Prompt: Show the lines of the material that contain the word "EndCheckPhase".

Extracted entries:
***
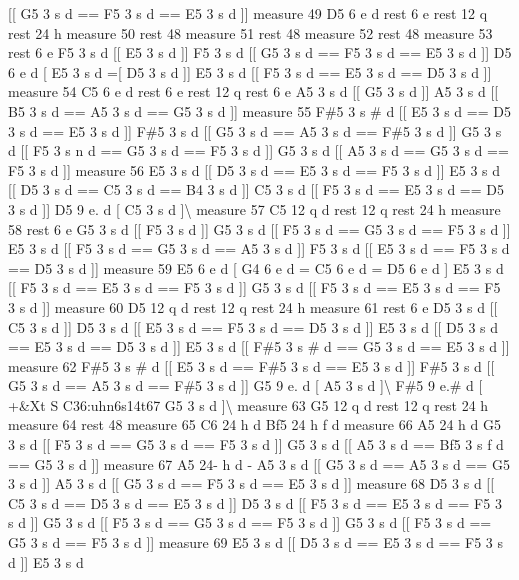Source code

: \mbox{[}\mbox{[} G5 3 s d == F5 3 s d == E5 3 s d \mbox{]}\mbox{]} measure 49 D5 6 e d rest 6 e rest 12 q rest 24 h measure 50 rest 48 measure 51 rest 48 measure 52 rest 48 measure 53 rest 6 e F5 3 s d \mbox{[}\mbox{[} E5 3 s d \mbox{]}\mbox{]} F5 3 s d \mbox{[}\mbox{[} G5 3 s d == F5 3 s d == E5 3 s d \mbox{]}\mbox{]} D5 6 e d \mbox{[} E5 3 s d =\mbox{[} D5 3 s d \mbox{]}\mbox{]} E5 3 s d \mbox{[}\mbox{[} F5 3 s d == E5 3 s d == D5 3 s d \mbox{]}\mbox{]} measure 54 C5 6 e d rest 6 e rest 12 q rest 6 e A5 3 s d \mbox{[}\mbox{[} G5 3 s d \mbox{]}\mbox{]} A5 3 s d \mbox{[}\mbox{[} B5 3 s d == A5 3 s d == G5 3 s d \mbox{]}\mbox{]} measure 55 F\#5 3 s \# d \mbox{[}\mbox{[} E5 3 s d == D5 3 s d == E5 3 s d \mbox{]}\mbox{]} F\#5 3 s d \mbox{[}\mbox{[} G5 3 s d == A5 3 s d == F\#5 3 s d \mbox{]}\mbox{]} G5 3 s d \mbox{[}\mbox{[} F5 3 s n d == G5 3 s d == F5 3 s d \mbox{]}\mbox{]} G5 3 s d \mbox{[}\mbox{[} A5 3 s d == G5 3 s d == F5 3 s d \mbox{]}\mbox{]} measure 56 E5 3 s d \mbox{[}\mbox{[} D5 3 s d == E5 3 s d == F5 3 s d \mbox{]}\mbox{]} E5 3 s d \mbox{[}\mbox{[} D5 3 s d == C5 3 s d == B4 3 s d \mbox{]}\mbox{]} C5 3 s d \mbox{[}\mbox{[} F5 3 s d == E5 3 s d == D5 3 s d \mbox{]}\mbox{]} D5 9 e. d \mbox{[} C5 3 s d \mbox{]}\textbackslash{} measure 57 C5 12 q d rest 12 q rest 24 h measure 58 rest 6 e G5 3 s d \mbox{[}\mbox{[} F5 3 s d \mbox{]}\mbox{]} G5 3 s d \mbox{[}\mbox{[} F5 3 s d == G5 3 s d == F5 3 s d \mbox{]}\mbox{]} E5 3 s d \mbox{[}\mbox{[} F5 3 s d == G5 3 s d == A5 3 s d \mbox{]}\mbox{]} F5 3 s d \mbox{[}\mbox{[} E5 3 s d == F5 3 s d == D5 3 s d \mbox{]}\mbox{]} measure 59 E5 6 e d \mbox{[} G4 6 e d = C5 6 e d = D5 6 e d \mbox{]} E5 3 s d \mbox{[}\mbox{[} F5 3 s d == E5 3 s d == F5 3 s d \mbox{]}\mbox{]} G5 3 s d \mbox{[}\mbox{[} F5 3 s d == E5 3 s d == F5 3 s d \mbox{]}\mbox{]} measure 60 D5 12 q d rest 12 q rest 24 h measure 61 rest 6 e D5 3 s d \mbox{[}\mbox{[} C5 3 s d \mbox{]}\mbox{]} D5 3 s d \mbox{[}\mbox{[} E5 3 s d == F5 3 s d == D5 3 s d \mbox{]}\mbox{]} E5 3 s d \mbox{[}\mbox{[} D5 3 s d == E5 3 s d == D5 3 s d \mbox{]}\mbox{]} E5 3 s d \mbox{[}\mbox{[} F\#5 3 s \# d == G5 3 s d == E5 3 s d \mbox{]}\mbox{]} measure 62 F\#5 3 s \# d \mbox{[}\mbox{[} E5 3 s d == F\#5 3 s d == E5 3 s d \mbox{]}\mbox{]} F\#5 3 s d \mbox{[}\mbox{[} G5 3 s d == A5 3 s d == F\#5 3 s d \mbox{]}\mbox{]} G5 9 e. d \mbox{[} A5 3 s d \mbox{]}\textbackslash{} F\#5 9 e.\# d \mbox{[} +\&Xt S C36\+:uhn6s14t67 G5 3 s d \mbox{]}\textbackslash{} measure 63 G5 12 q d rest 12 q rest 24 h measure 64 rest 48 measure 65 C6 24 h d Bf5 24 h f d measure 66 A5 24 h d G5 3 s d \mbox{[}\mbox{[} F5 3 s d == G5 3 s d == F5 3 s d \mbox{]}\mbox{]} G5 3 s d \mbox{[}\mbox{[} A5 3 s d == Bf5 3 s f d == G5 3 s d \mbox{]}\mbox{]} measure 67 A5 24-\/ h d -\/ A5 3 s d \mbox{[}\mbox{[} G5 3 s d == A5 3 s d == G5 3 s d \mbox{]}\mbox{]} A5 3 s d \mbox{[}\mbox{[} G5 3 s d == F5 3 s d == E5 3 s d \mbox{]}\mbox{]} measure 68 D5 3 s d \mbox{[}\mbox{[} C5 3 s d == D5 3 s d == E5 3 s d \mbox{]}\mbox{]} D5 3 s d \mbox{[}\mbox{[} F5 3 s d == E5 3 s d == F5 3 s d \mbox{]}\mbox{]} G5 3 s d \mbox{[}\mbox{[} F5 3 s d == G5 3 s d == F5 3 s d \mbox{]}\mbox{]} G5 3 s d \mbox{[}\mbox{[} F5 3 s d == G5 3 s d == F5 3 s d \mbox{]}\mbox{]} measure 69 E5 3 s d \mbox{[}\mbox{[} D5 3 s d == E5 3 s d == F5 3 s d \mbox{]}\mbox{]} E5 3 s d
***
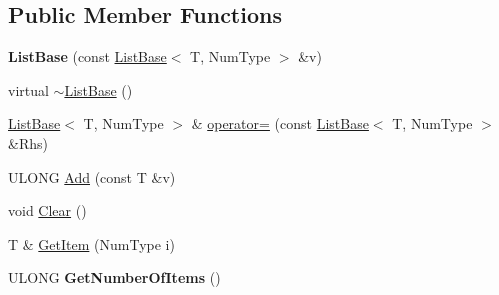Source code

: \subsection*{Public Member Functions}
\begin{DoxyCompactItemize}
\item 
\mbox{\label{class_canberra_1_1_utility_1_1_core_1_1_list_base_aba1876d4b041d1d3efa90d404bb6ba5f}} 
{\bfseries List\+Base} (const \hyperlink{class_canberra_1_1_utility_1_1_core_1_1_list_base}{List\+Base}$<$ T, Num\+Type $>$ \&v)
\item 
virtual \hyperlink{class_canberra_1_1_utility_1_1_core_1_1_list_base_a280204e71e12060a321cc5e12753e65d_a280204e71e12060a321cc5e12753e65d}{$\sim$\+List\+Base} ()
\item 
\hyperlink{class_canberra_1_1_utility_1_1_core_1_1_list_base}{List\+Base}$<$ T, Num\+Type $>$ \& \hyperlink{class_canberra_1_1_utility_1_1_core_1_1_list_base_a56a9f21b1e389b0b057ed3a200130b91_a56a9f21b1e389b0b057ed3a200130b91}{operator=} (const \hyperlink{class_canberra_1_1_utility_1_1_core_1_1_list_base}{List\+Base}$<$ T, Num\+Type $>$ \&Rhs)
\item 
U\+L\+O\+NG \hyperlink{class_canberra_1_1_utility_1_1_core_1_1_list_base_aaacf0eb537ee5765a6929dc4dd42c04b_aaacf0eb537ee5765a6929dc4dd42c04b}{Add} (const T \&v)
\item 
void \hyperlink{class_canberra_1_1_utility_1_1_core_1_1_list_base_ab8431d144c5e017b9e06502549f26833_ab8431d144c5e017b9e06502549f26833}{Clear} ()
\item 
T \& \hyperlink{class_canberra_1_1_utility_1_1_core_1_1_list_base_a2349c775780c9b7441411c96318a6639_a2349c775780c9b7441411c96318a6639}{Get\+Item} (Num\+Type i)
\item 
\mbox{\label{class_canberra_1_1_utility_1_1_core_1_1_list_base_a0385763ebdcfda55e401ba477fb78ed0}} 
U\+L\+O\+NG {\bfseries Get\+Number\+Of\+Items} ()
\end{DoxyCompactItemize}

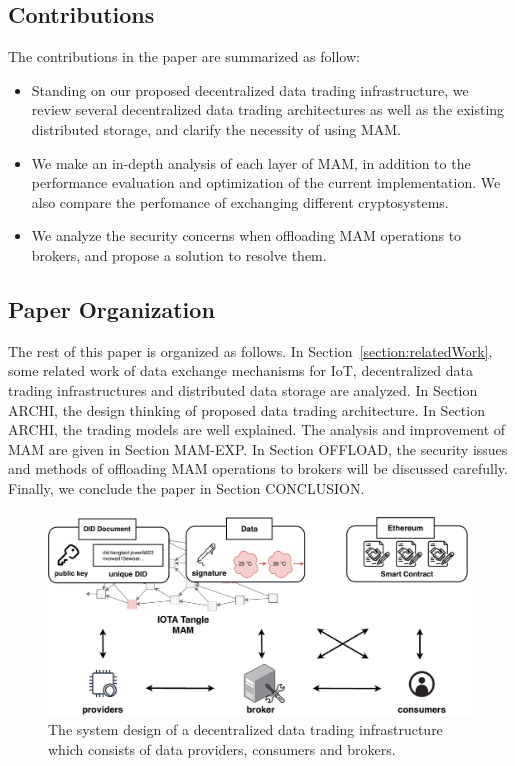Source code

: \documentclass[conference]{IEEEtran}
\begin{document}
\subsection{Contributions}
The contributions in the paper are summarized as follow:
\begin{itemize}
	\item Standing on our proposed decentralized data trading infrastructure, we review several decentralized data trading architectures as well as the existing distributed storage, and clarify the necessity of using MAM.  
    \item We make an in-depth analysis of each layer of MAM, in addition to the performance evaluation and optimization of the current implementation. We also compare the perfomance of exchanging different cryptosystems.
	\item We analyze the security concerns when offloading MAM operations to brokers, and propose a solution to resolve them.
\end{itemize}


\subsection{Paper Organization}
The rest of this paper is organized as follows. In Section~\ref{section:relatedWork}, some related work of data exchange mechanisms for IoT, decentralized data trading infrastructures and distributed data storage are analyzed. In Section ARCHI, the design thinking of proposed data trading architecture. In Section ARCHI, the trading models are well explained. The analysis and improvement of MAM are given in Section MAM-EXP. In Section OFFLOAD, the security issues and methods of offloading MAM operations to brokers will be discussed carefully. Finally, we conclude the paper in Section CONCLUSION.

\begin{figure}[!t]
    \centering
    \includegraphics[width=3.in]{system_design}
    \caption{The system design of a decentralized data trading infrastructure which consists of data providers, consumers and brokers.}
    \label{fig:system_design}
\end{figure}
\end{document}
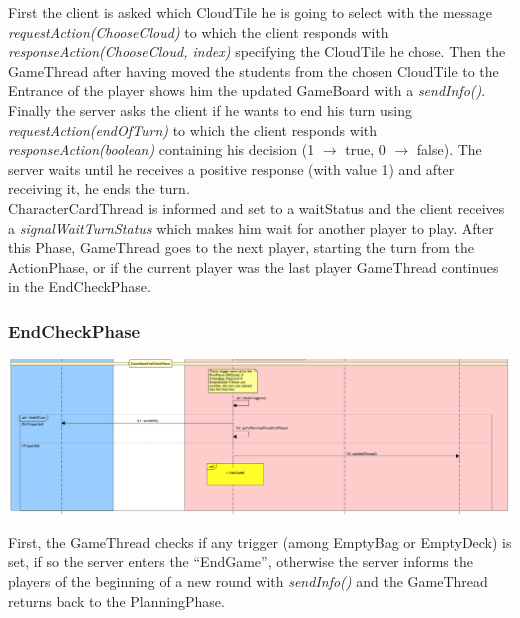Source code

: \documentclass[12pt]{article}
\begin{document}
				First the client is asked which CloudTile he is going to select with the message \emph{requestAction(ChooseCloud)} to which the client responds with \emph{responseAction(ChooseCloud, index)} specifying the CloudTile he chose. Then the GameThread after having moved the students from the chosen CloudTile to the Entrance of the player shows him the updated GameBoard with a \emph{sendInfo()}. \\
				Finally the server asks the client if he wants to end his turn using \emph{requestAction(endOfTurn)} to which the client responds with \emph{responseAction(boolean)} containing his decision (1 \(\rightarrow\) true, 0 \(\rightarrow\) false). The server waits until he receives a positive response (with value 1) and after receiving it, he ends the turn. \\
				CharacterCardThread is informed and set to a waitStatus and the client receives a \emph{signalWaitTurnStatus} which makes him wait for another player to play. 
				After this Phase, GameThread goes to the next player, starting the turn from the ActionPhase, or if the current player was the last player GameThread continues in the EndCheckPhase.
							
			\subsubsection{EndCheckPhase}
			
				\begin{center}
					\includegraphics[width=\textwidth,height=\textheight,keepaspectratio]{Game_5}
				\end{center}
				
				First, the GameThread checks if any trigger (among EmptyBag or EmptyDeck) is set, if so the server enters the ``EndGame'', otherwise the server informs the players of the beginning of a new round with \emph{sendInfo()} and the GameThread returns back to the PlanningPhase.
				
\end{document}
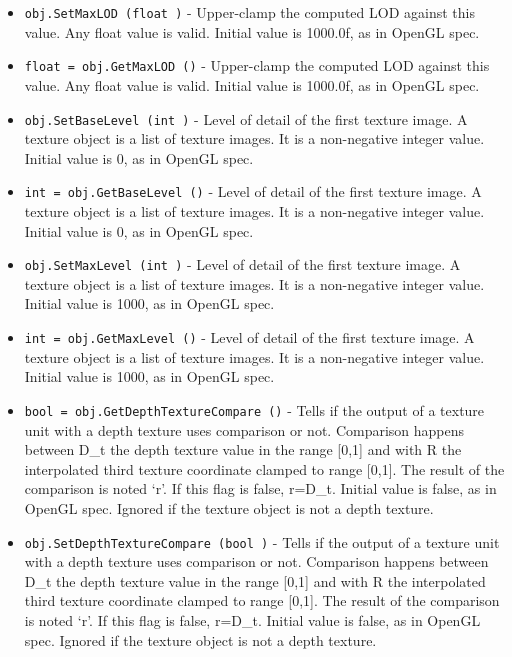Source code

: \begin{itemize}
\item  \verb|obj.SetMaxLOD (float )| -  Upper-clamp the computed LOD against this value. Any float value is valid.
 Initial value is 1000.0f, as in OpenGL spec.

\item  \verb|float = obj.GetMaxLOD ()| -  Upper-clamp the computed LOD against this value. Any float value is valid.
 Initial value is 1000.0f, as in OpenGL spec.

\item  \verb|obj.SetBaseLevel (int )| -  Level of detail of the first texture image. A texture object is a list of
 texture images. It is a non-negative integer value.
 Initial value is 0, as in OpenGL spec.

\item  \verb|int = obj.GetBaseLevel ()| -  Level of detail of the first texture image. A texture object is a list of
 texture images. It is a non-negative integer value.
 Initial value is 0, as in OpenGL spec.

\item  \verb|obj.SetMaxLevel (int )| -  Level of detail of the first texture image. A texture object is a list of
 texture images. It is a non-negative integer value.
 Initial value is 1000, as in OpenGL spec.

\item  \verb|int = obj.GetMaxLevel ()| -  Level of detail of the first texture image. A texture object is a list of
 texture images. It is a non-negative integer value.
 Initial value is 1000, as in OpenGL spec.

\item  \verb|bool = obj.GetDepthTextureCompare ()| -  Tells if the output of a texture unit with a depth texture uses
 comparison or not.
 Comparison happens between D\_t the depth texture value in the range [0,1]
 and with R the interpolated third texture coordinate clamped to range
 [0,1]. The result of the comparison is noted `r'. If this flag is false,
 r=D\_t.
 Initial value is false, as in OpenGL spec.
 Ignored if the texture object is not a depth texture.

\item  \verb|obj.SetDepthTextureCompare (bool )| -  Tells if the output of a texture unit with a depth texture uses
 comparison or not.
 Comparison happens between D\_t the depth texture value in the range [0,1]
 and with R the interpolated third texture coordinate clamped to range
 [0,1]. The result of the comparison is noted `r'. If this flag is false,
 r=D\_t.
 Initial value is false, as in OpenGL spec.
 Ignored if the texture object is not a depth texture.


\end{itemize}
***
Exercise solution:
				After this Phase, GameThread goes to the next player, starting the turn from the ActionPhase, or if the current player was the last player GameThread continues in the EndCheckPhase.
			\subsubsection{EndCheckPhase}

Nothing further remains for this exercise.